§ DATA:
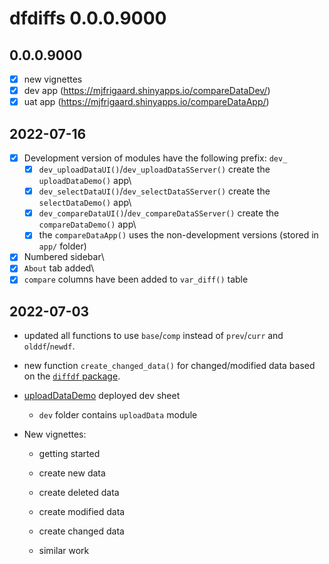 # dfdiffs 0.0.0.9000



## 0.0.0.9000

-   [x] new vignettes
-   [x] dev app (<https://mjfrigaard.shinyapps.io/compareDataDev/>)
-   [x] uat app (<https://mjfrigaard.shinyapps.io/compareDataApp/>)

## 2022-07-16

-   [x] Development version of modules have the following prefix: `dev_`
    -   [x] `dev_uploadDataUI()`/`dev_uploadDataSServer()` create the
        `uploadDataDemo()` app\
    -   [x] `dev_selectDataUI()`/`dev_selectDataSServer()` create the
        `selectDataDemo()` app\
    -   [x] `dev_compareDataUI()`/`dev_compareDataSServer()` create the
        `compareDataDemo()` app\
    -   [x] the `compareDataApp()` uses the non-development versions
        (stored in `app/` folder)
-   [x] Numbered sidebar\
-   [x] `About` tab added\
-   [x] `compare` columns have been added to `var_diff()` table

## 2022-07-03

-   updated all functions to use `base`/`comp` instead of `prev`/`curr`
    and `olddf`/`newdf`.

-   new function `create_changed_data()` for changed/modified data based
    on the [`diffdf`
    package](https://gowerc.github.io/diffdf/reference/diffdf.html).

-   [uploadDataDemo](https://mjfrigaard.shinyapps.io/selectDataDemo-dev/)
    deployed dev sheet

    -   `dev` folder contains `uploadData` module

-   New vignettes:

    -   getting started

    -   create new data

    -   create deleted data

    -   create modified data

    -   create changed data

    -   similar work
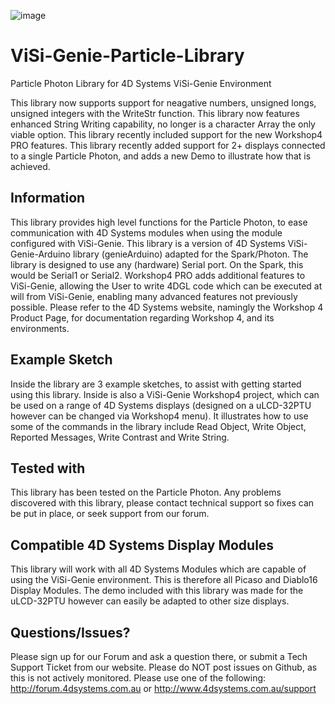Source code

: ![image](http://www.4dsystems.com.au/downloads/4DLogo.png)

ViSi-Genie-Particle-Library
==============================================================

Particle Photon Library for 4D Systems ViSi-Genie Environment

This library now supports support for neagative numbers, unsigned longs, unsigned integers with the WriteStr function.
This library now features enhanced String Writing capability, no longer is a character Array the only viable option. 
This library recently included support for the new Workshop4 PRO features.
This library recently added support for 2+ displays connected to a single Particle Photon, and adds a new Demo to illustrate how that is achieved.

## Information

This library provides high level functions for the Particle Photon, to ease communication with 4D Systems modules when using the module configured with ViSi-Genie.
This library is a version of 4D Systems ViSi-Genie-Arduino library (genieArduino) adapted for the Spark/Photon. The library is designed to use any (hardware) Serial port. On the Spark, this would be Serial1 or Serial2.
Workshop4 PRO adds additional features to ViSi-Genie, allowing the User to write 4DGL code which can be executed at will from ViSi-Genie, enabling many advanced features not previously possible.
Please refer to the 4D Systems website, namingly the Workshop 4 Product Page, for documentation regarding Workshop 4, and its environments.

## Example Sketch

Inside the library are 3 example sketches, to assist with getting started using this library. Inside is also a ViSi-Genie Workshop4 project, which can be used on a range of 4D Systems displays (designed on a uLCD-32PTU however can be changed via Workshop4 menu). It illustrates how to use some of the commands in the library include Read Object, Write Object, Reported Messages, Write Contrast and Write String.

## Tested with

This library has been tested on the Particle Photon.
Any problems discovered with this library, please contact technical support so fixes can be put in place, or seek support from our forum.

## Compatible 4D Systems Display Modules

This library will work with all 4D Systems Modules which are capable of using the ViSi-Genie environment. This is therefore all Picaso and Diablo16 Display Modules.
The demo included with this library was made for the uLCD-32PTU however can easily be adapted to other size displays.

## Questions/Issues?

Please sign up for our Forum and ask a question there, or submit a Tech Support Ticket from our website.
Please do NOT post issues on Github, as this is not actively monitored. Please use one of the following:
http://forum.4dsystems.com.au or http://www.4dsystems.com.au/support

§ PROMPT: Take the line containing "The demo included" and every line after it up to the last line of the listing, and output them exactly, with nothing else.

§ EXERCISE RESULT:
The demo included with this library was made for the uLCD-32PTU however can easily be adapted to other size displays.

## Questions/Issues?

Please sign up for our Forum and ask a question there, or submit a Tech Support Ticket from our website.
Please do NOT post issues on Github, as this is not actively monitored. Please use one of the following:
http://forum.4dsystems.com.au or http://www.4dsystems.com.au/support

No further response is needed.